**EXERCISE GOAL:** Pictures aside, each record should be reproduced exactly.

**RECORDS FOR THIS EXERCISE:**
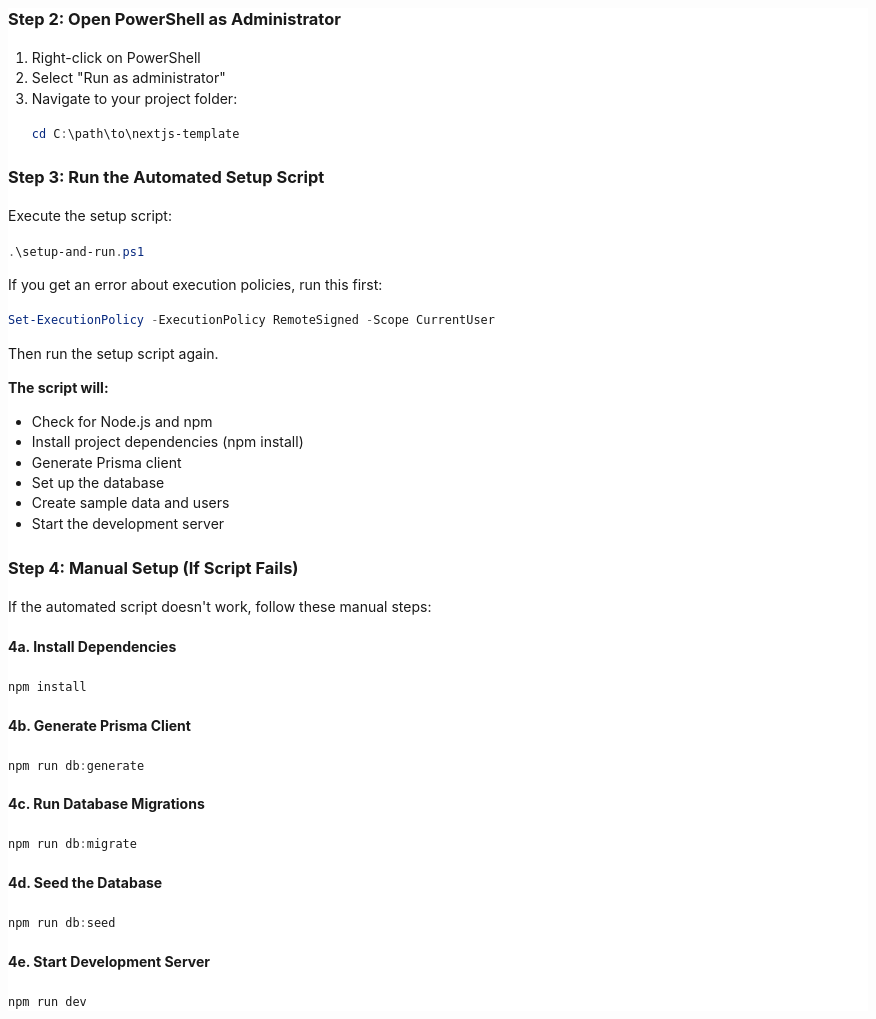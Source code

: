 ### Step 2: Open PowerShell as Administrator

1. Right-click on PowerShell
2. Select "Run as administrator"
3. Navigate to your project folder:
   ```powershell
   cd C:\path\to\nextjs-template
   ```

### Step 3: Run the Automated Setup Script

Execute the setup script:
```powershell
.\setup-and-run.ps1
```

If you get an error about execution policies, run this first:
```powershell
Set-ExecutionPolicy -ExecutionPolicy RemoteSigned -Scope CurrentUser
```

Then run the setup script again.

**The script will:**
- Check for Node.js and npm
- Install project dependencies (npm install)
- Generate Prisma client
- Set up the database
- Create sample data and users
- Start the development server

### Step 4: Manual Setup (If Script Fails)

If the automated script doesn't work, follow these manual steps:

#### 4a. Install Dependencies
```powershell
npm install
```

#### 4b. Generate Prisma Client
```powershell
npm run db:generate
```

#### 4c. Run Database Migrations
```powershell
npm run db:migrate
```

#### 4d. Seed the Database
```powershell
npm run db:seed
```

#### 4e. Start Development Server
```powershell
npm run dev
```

**EXERCISE RESPONSE:**
Source code

: ### Step 2: Open PowerShell as Administrator

1. Right-click on PowerShell
2. Select "Run as administrator"
3. Navigate to your project folder:
   ```powershell
   cd C:\path\to\nextjs-template
   ```

### Step 3: Run the Automated Setup Script

Execute the setup script:
```powershell
.\setup-and-run.ps1
```

If you get an error about execution policies, run this first:
```powershell
Set-ExecutionPolicy -ExecutionPolicy RemoteSigned -Scope CurrentUser
```

Then run the setup script again.

**The script will:**
- Check for Node.js and npm
- Install project dependencies (npm install)
- Generate Prisma client
- Set up the database
- Create sample data and users
- Start the development server

### Step 4: Manual Setup (If Script Fails)

If the automated script doesn't work, follow these manual steps:

#### 4a. Install Dependencies
```powershell
npm install
```

#### 4b. Generate Prisma Client
```powershell
npm run db:generate
```

#### 4c. Run Database Migrations
```powershell
npm run db:migrate
```

#### 4d. Seed the Database
```powershell
npm run db:seed
```

#### 4e. Start Development Server
```powershell
npm run dev
```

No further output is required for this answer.